Content starts

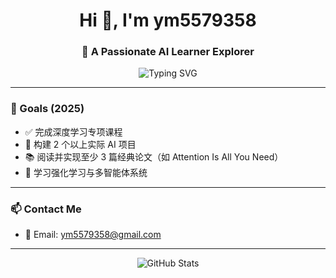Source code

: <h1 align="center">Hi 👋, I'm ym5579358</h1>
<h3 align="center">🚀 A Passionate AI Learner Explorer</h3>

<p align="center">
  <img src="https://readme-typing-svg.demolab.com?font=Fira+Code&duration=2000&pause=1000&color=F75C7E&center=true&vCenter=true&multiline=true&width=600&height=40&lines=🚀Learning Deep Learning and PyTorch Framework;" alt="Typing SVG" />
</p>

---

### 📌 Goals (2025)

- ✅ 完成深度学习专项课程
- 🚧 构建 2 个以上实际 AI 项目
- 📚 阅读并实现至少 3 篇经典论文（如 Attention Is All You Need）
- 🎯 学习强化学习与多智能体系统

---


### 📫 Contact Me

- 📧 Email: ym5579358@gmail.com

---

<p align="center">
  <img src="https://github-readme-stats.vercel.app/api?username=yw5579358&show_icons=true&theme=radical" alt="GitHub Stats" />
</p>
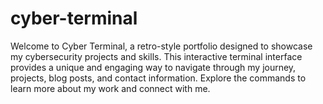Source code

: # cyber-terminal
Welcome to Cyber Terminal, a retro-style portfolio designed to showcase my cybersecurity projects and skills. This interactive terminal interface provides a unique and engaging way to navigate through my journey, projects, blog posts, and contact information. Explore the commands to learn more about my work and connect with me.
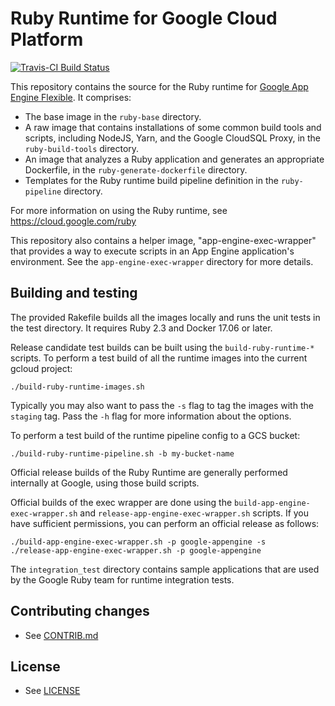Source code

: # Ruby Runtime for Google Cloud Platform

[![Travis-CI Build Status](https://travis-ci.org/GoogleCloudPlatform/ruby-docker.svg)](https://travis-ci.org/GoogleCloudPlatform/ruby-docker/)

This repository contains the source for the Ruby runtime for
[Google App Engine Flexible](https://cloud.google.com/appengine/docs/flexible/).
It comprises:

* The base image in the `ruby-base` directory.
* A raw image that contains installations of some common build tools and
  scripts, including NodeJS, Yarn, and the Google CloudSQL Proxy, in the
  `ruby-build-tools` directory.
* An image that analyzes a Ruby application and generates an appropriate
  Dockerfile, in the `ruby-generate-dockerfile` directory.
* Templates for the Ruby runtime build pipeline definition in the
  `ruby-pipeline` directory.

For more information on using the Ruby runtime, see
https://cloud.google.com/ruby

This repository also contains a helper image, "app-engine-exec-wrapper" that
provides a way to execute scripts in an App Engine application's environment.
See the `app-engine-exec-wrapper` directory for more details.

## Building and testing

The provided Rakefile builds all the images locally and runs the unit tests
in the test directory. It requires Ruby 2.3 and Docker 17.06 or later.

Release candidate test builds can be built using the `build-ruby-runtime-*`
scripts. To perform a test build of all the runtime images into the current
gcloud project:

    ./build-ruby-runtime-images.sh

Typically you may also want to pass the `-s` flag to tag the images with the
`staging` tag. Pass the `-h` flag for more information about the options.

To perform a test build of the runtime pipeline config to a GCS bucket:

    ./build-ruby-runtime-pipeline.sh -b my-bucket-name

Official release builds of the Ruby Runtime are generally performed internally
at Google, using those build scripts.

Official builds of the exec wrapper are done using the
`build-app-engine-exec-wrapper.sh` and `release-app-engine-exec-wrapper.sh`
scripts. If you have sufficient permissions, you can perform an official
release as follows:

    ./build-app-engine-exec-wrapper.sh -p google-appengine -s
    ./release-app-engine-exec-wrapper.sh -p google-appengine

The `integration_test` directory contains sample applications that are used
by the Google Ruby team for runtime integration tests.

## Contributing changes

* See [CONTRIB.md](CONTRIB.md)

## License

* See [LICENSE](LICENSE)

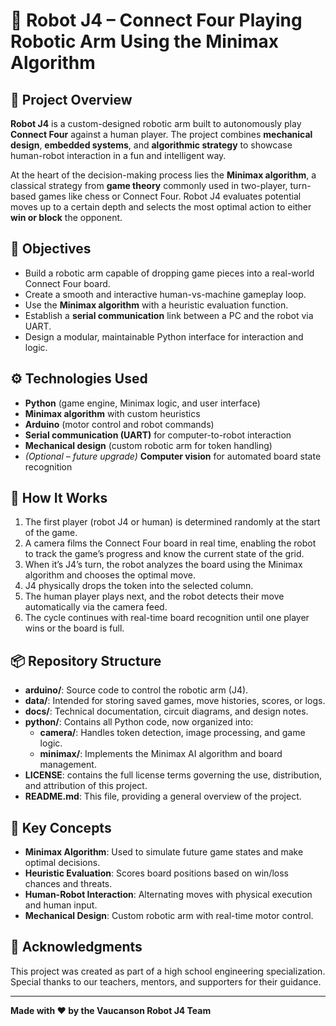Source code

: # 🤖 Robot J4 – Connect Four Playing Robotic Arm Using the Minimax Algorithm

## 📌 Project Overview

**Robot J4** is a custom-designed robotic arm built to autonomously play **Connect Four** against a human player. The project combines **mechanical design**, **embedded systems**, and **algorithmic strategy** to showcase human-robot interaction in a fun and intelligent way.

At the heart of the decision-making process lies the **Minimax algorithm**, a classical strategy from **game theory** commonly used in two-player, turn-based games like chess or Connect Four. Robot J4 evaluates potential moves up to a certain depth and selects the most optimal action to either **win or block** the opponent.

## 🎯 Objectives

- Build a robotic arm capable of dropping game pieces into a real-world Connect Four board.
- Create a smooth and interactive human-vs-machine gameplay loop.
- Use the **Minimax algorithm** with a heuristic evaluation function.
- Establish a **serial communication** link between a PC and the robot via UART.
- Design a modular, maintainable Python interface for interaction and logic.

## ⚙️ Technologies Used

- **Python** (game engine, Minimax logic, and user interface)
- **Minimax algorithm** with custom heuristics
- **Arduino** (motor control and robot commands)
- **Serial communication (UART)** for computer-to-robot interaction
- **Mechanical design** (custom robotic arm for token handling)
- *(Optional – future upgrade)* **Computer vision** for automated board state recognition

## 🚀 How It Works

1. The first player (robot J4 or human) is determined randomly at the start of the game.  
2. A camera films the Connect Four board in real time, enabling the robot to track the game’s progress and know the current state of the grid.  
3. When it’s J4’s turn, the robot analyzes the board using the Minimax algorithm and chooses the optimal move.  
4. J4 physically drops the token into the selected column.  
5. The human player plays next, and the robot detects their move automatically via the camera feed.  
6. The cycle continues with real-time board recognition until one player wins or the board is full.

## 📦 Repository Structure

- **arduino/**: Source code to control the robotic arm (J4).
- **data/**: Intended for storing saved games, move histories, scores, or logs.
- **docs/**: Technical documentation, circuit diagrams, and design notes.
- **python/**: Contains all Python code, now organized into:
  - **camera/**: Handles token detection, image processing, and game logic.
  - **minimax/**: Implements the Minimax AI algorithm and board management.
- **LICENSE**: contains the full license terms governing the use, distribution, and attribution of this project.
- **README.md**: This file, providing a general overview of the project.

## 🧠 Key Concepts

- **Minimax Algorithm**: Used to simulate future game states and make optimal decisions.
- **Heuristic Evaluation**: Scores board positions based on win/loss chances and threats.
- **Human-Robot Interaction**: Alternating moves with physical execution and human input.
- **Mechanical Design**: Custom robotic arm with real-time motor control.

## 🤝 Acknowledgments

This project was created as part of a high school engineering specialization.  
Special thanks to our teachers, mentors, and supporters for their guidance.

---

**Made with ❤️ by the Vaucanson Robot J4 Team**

Content ends

Exercise details: Your answer should be the lines from the opening of the records through the line with "### 📫 Contact Me", both ends retyped exactly and pictures left out.

Written response:
Source code

: <h1 align="center">Hi 👋, I'm ym5579358</h1>
<h3 align="center">🚀 A Passionate AI Learner Explorer</h3>

<p align="center">
  <img src="https://readme-typing-svg.demolab.com?font=Fira+Code&duration=2000&pause=1000&color=F75C7E&center=true&vCenter=true&multiline=true&width=600&height=40&lines=🚀Learning Deep Learning and PyTorch Framework;" alt="Typing SVG" />
</p>

---

### 📌 Goals (2025)

- ✅ 完成深度学习专项课程
- 🚧 构建 2 个以上实际 AI 项目
- 📚 阅读并实现至少 3 篇经典论文（如 Attention Is All You Need）
- 🎯 学习强化学习与多智能体系统

---


### 📫 Contact Me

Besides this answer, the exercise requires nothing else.